Assignment
The line holding "# Gibbs Rules" is the last one to output; start at the first line of the data, keep every line in between exactly, and leave out pictures.

════════════════

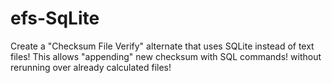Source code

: # efs-SqLite
Create a "Checksum File Verify" alternate that uses SQLite instead of text files! This allows "appending" new checksum with SQL commands! without rerunning over already calculated files!
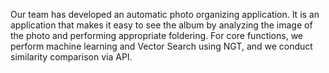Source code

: Our team has developed an automatic photo organizing application. It is an application that makes it easy to see the album by analyzing the image of the photo and performing appropriate foldering. For core functions, we perform machine learning and Vector Search using NGT, and we conduct similarity comparison via API.
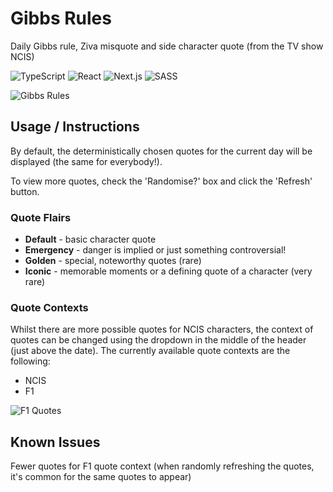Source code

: # Gibbs Rules
Daily Gibbs rule, Ziva misquote and side character quote (from the TV show NCIS)

![TypeScript](https://img.shields.io/badge/typescript-%23007ACC.svg?style=for-the-badge&logo=typescript&logoColor=white)
![React](https://img.shields.io/badge/react-%2320232a.svg?style=for-the-badge&logo=react&logoColor=%2361DAFB)
![Next.js](https://img.shields.io/badge/Next.js-black?style=for-the-badge&logo=next.js&logoColor=white)
![SASS](https://img.shields.io/badge/SASS-hotpink.svg?style=for-the-badge&logo=SASS&logoColor=white)

![Gibbs Rules](https://raw.githubusercontent.com/DanielPitfield/danielpitfield.github.io/main/public/Images/Projects/gibbsRules.png)

## Usage / Instructions
By default, the deterministically chosen quotes for the current day will be displayed (the same for everybody!).

To view more quotes, check the 'Randomise?' box and click the 'Refresh' button.

### Quote Flairs
* **Default** - basic character quote
* **Emergency** - danger is implied or just something controversial!
* **Golden** - special, noteworthy quotes (rare) 
* **Iconic** - memorable moments or a defining quote of a character (very rare)

### Quote Contexts
Whilst there are more possible quotes for NCIS characters, the context of quotes can be changed using the dropdown in the middle of the header (just above the date). The currently available quote contexts are the following:
* NCIS
* F1

![F1 Quotes](https://raw.githubusercontent.com/DanielPitfield/danielpitfield.github.io/main/public/Images/Projects/f1Quotes.png)

## Known Issues
Fewer quotes for F1 quote context (when randomly refreshing the quotes, it's common for the same quotes to appear)
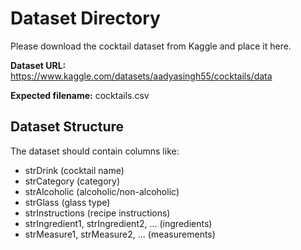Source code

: # Dataset Directory

Please download the cocktail dataset from Kaggle and place it here.

**Dataset URL:** https://www.kaggle.com/datasets/aadyasingh55/cocktails/data

**Expected filename:** cocktails.csv

## Dataset Structure

The dataset should contain columns like:

- strDrink (cocktail name)
- strCategory (category)
- strAlcoholic (alcoholic/non-alcoholic)
- strGlass (glass type)
- strInstructions (recipe instructions)
- strIngredient1, strIngredient2, ... (ingredients)
- strMeasure1, strMeasure2, ... (measurements)
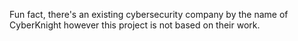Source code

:Fun fact, there's an existing cybersecurity company by the name of CyberKnight however this project is not based on their work.

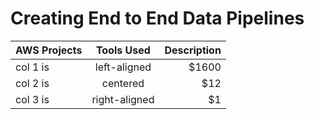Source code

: # Creating End to End Data Pipelines

| AWS Projects |  Tools Used   | Description |
| ------------ | :-----------: | ----------: |
| col 1 is     | left-aligned  |       $1600 |
| col 2 is     |   centered    |         $12 |
| col 3 is     | right-aligned |          $1 |
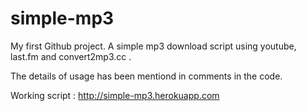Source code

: # simple-mp3
My first Github project. A simple mp3 download script using youtube, last.fm and convert2mp3.cc .

The details of usage has been mentiond in comments in the code.

Working script : http://simple-mp3.herokuapp.com
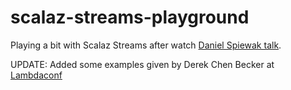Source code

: scalaz-streams-playground
=========================

Playing a bit with Scalaz Streams after watch [Daniel Spiewak talk](https://www.youtube.com/watch?v=nCxBEUyIBt0).

UPDATE: Added some examples given by Derek Chen Becker at [Lambdaconf](https://www.youtube.com/watch?v=-y7D9tz0VfY)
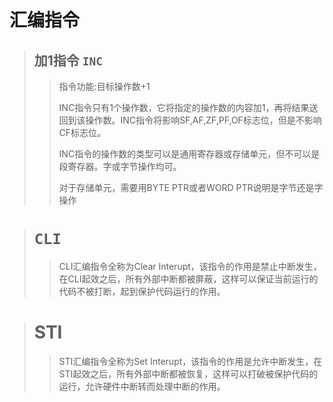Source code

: # 汇编指令



> ## 加1指令 `INC`
>
> > 指令功能:目标操作数+1
> >
> > INC指令只有1个操作数，它将指定的操作数的内容加1，再将结果送回到该操作数。INC指令将影响SF,AF,ZF,PF,OF标志位，但是不影响CF标志位。
> >
> > INC指令的操作数的类型可以是通用寄存器或存储单元，但不可以是段寄存器。字或字节操作均可。
> >
> > 对于存储单元，需要用BYTE PTR或者WORD PTR说明是字节还是字操作

> # `CLI`
>
> > CLI汇编指令全称为Clear Interupt，该指令的作用是禁止中断发生，在CLI起效之后，所有外部中断都被屏蔽，这样可以保证当前运行的代码不被打断，起到保护代码运行的作用。

> # STI
>
> > STI汇编指令全称为Set Interupt，该指令的作用是允许中断发生，在STI起效之后，所有外部中断都被恢复，这样可以打破被保护代码的运行，允许硬件中断转而处理中断的作用。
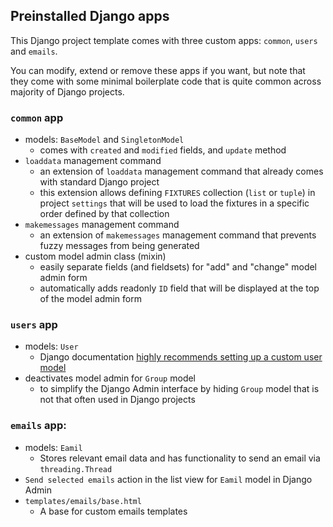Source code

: ## Preinstalled Django apps

This Django project template comes with three custom apps:
`common`, `users` and `emails`.

You can modify, extend or remove these apps if you want,
but note that they come with some minimal boilerplate code
that is quite common across majority of Django projects.

### `common` app

- models: `BaseModel` and `SingletonModel`
    - comes with `created` and `modified` fields, and `update` method
- `loaddata` management command
    - an extension of `loaddata` management command that
      already comes with standard Django project
    - this extension allows defining `FIXTURES` collection
      (`list` or `tuple`) in project `settings` that will be used to
      load the fixtures in a specific order defined by that collection
- `makemessages` management command
    - an extension of `makemessages` management command that
      prevents fuzzy messages from being generated
- custom model admin class (mixin)
    - easily separate fields (and fieldsets) for "add" and "change"
      model admin form
    - automatically adds readonly `ID` field that will be displayed at
      the top of the model admin form

### `users` app

- models: `User`
    - Django documentation [highly recommends setting up a
      custom user model](https://docs.djangoproject.com/en/4.2/topics/auth/customizing/#using-a-custom-user-model-when-starting-a-project)
- deactivates model admin for `Group` model
    - to simplify the Django Admin interface by hiding `Group`
      model that is not that often used in Django projects

### `emails` app:

- models: `Eamil`
    - Stores relevant email data and has functionality to send an
      email via `threading.Thread`
- `Send selected emails` action in the list view for `Eamil`
  model in Django Admin
- `templates/emails/base.html`
    - A base for custom emails templates
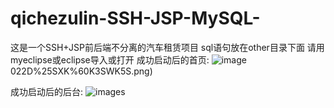 # qichezulin-SSH-JSP-MySQL-
这是一个SSH+JSP前后端不分离的汽车租赁项目
sql语句放在other目录下面
请用myeclipse或eclipse导入或打开
成功启动后的首页:
![image](https://github.com/gaokun1236/qichezulin-SSH-JSP-MySQL-/blob/master/images/MVVCKZ)022D%25SXK%60K3SWK5S.png)

成功启动后的后台:
![images](https://github.com/gaokun1236/qichezulin-SSH-JSP-MySQL-/blob/master/images/2%24~Y1J3BKJMQNH0II%6098C_9.png)

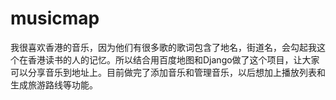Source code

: # musicmap
我很喜欢香港的音乐，因为他们有很多歌的歌词包含了地名，街道名，会勾起我这个在香港读书的人的记忆。所以结合用百度地图和Django做了这个项目，让大家可以分享音乐到地址上。目前做完了添加音乐和管理音乐，以后想加上播放列表和生成旅游路线等功能。
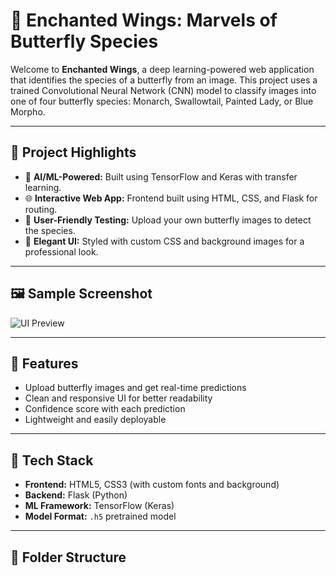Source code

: # 🦋 Enchanted Wings: Marvels of Butterfly Species

Welcome to **Enchanted Wings**, a deep learning-powered web application that identifies the species of a butterfly from an image. This project uses a trained Convolutional Neural Network (CNN) model to classify images into one of four butterfly species: Monarch, Swallowtail, Painted Lady, or Blue Morpho.

---

## 📌 Project Highlights

- 🧠 **AI/ML-Powered:** Built using TensorFlow and Keras with transfer learning.
- 🌐 **Interactive Web App:** Frontend built using HTML, CSS, and Flask for routing.
- 🧪 **User-Friendly Testing:** Upload your own butterfly images to detect the species.
- 🎨 **Elegant UI:** Styled with custom CSS and background images for a professional look.

---

## 🖼 Sample Screenshot

![UI Preview](static/images/butterfly_bg.jpg)

---

## 🚀 Features

- Upload butterfly images and get real-time predictions
- Clean and responsive UI for better readability
- Confidence score with each prediction
- Lightweight and easily deployable

---

## 🔧 Tech Stack

- **Frontend:** HTML5, CSS3 (with custom fonts and background)
- **Backend:** Flask (Python)
- **ML Framework:** TensorFlow (Keras)
- **Model Format:** `.h5` pretrained model

---

## 📁 Folder Structure


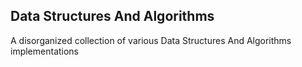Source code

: ## Data Structures And Algorithms

A disorganized collection of various Data Structures And Algorithms implementations
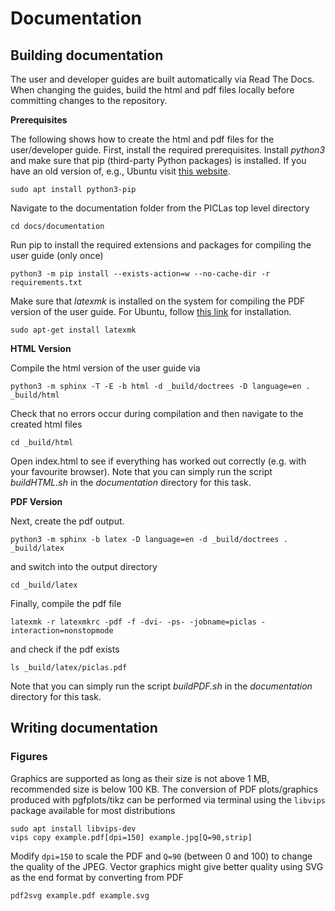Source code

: # Documentation

## Building documentation

The user and developer guides are built automatically via Read The Docs.
When changing the guides, build the html and pdf files locally before committing changes to the repository.

**Prerequisites**

The following shows how to create the html and pdf files for the user/developer guide.
First, install the required prerequisites. Install *python3* and make sure that pip (third-party Python packages) is installed.
If you have an old version of, e.g., Ubuntu visit [this website](https://phoenixnap.com/kb/how-to-install-python-3-ubuntu).

    sudo apt install python3-pip

Navigate to the documentation folder from the PICLas top level directory

    cd docs/documentation

Run pip to install the required extensions and packages for compiling the user guide (only once)

    python3 -m pip install --exists-action=w --no-cache-dir -r requirements.txt

Make sure that *latexmk* is installed on the system for compiling the PDF version of the user guide. For Ubuntu, follow
[this link](https://zoomadmin.com/HowToInstall/UbuntuPackage/latexmk) for installation.

    sudo apt-get install latexmk


**HTML Version**

Compile the html version of the user guide via

    python3 -m sphinx -T -E -b html -d _build/doctrees -D language=en . _build/html

Check that no errors occur during compilation and then navigate to the created html files

    cd _build/html

Open index.html to see if everything has worked out correctly (e.g. with your favourite browser).
Note that you can simply run the script *buildHTML.sh* in the *documentation* directory for this task.


**PDF Version**

Next, create the pdf output.

    python3 -m sphinx -b latex -D language=en -d _build/doctrees . _build/latex

and switch into the output directory

    cd _build/latex

Finally, compile the pdf file

    latexmk -r latexmkrc -pdf -f -dvi- -ps- -jobname=piclas -interaction=nonstopmode

and check if the pdf exists

    ls _build/latex/piclas.pdf

Note that you can simply run the script *buildPDF.sh* in the *documentation* directory for this task.

## Writing documentation

### Figures

Graphics are supported as long as their size is not above 1 MB, recommended size is below 100 KB. The conversion of PDF plots/graphics produced with pgfplots/tikz can be performed via terminal using the `libvips` package available for most distributions

    sudo apt install libvips-dev
    vips copy example.pdf[dpi=150] example.jpg[Q=90,strip]

Modify `dpi=150` to scale the PDF and `Q=90` (between 0 and 100) to change the quality of the JPEG. Vector graphics might give better quality using SVG as the end format by converting from PDF

    pdf2svg example.pdf example.svg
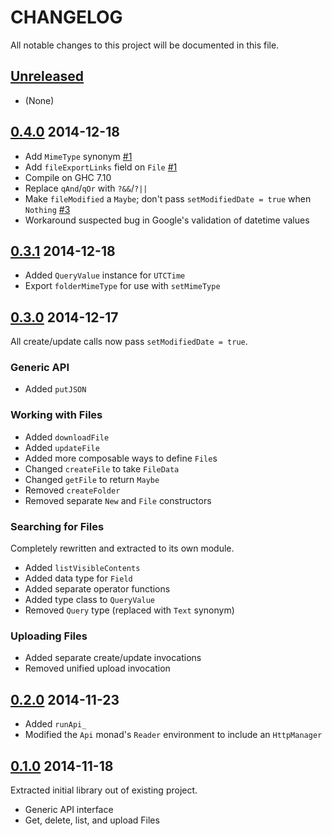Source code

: # CHANGELOG

All notable changes to this project will be documented in this file.

## [Unreleased][]

- (None)

## [0.4.0][] 2014-12-18

- Add `MimeType` synonym [#1][]
- Add `fileExportLinks` field on `File` [#1][]
- Compile on GHC 7.10
- Replace `qAnd`/`qOr` with `?&&`/`?||`
- Make `fileModified` a `Maybe`; don't pass `setModifiedDate = true` when
  `Nothing` [#3][]
- Workaround suspected bug in Google's validation of datetime values

[#1]: https://github.com/pbrisbin/google-drive/pull/1
[#3]: https://github.com/pbrisbin/google-drive/pull/3

## [0.3.1][] 2014-12-18

- Added `QueryValue` instance for `UTCTime`
- Export `folderMimeType` for use with `setMimeType`

## [0.3.0][] 2014-12-17

All create/update calls now pass `setModifiedDate = true`.

### Generic API

- Added `putJSON`

### Working with Files

- Added `downloadFile`
- Added `updateFile`
- Added more composable ways to define `File`s
- Changed `createFile` to take `FileData`
- Changed `getFile` to return `Maybe`
- Removed `createFolder`
- Removed separate `New` and `File` constructors

### Searching for Files

Completely rewritten and extracted to its own module.

- Added `listVisibleContents`
- Added data type for `Field`
- Added separate operator functions
- Added type class to `QueryValue`
- Removed `Query` type (replaced with `Text` synonym)

### Uploading Files

- Added separate create/update invocations
- Removed unified upload invocation

## [0.2.0][] 2014-11-23

- Added `runApi_`
- Modified the `Api` monad's `Reader` environment to include an `HttpManager`

## [0.1.0][] 2014-11-18

Extracted initial library out of existing project.

- Generic API interface
- Get, delete, list, and upload Files

[unreleased]: https://github.com/pbrisbin/google-drive/compare/v0.3.1...HEAD
[0.4.0]: https://github.com/pbrisbin/google-drive/compare/v0.3.1...v0.4.0
[0.3.1]: https://github.com/pbrisbin/google-drive/compare/v0.3.0...v0.3.1
[0.3.0]: https://github.com/pbrisbin/google-drive/compare/v0.2.0...v0.3.0
[0.2.0]: https://github.com/pbrisbin/google-drive/compare/v0.1.0...v0.2.0
[0.1.0]: https://github.com/pbrisbin/google-drive/compare/978c8ab6...v0.1.0
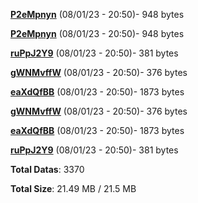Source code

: [**P2eMpnyn**](/data/P2eMpnyn.txt) (08/01/23 - 20:50)- 948 bytes

[**P2eMpnyn**](/data/P2eMpnyn.txt) (08/01/23 - 20:50)- 948 bytes

[**ruPpJ2Y9**](/data/ruPpJ2Y9.txt) (08/01/23 - 20:50)- 381 bytes

[**gWNMvffW**](/data/gWNMvffW.txt) (08/01/23 - 20:50)- 376 bytes

[**eaXdQfBB**](/data/eaXdQfBB.txt) (08/01/23 - 20:50)- 1873 bytes

[**gWNMvffW**](/data/gWNMvffW.txt) (08/01/23 - 20:50)- 376 bytes

[**eaXdQfBB**](/data/eaXdQfBB.txt) (08/01/23 - 20:50)- 1873 bytes

[**ruPpJ2Y9**](/data/ruPpJ2Y9.txt) (08/01/23 - 20:50)- 381 bytes

**Total Datas**: 3370

**Total Size**: 21.49 MB / 21.5 MB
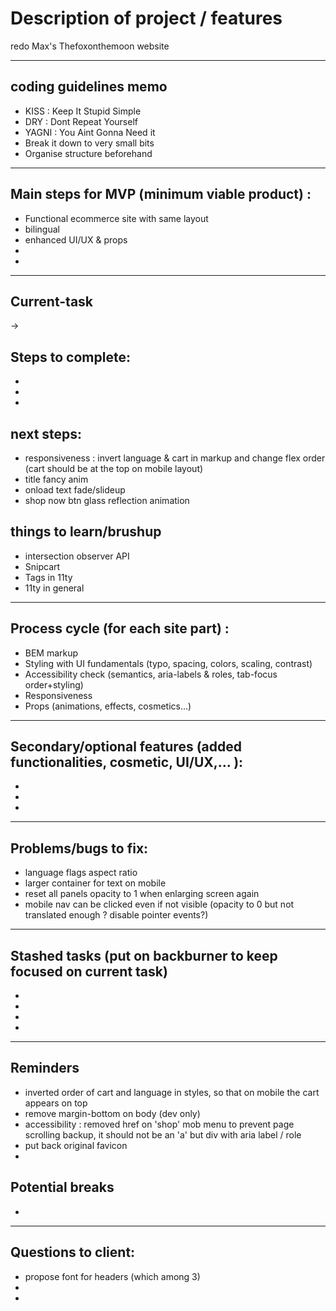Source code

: # Description of project / features

redo Max's Thefoxonthemoon website      

***
  
## coding guidelines memo 

* KISS : Keep It Stupid Simple
* DRY : Dont Repeat Yourself
* YAGNI : You Aint Gonna Need it
* Break it down to very small bits
* Organise structure beforehand

***

## Main steps for MVP (minimum viable product) :
* Functional ecommerce site with same layout
* bilingual
* enhanced UI/UX & props
* 
* 

***

## Current-task 
-> 

## Steps to complete:
* 
* 
* 

## next steps:
* responsiveness : invert language & cart in markup and change flex order (cart should be at the top on mobile layout)
* title fancy anim
* onload text fade/slideup
* shop now btn glass reflection animation

## things to learn/brushup
* intersection observer API
* Snipcart
* Tags in 11ty
* 11ty in general


***

## Process cycle (for each site part) :
* BEM markup
* Styling with UI fundamentals (typo, spacing, colors, scaling, contrast)
* Accessibility check (semantics, aria-labels & roles, tab-focus order+styling)
* Responsiveness
* Props (animations, effects, cosmetics...)

*** 

## Secondary/optional features (added functionalities, cosmetic, UI/UX,... ):
* 
* 
* 

***

## Problems/bugs to fix:
* language flags aspect ratio
* larger container for text on mobile
* reset all panels opacity to 1 when enlarging screen again
* mobile nav can be clicked even if not visible (opacity to 0 but not translated enough ? disable pointer events?)


***

## Stashed tasks (put on backburner to keep focused on current task)
* 
* 
* 
* 


***
## Reminders
* inverted order of cart and language in styles, so that on mobile the cart appears on top
* remove margin-bottom on body (dev only)
* accessibility : removed href on 'shop' mob menu to prevent page scrolling backup, it should not be an 'a' but div with aria label / role
* put back original favicon
* 

## Potential breaks
*

***
## Questions to client:
* propose font for headers (which among 3)
* 
*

════════════════

The answer
Source code

: # efs-SqLite
Create a "Checksum File Verify" alternate that uses SQLite instead of text files! This allows "appending" new checksum with SQL commands! without rerunning over already calculated files!
Source code

: Our team has developed an automatic photo organizing application. It is an application that makes it easy to see the album by analyzing the image of the photo and performing appropriate foldering. For core functions, we perform machine learning and Vector Search using NGT, and we conduct similarity comparison via API.
Source code

: # Gibbs Rules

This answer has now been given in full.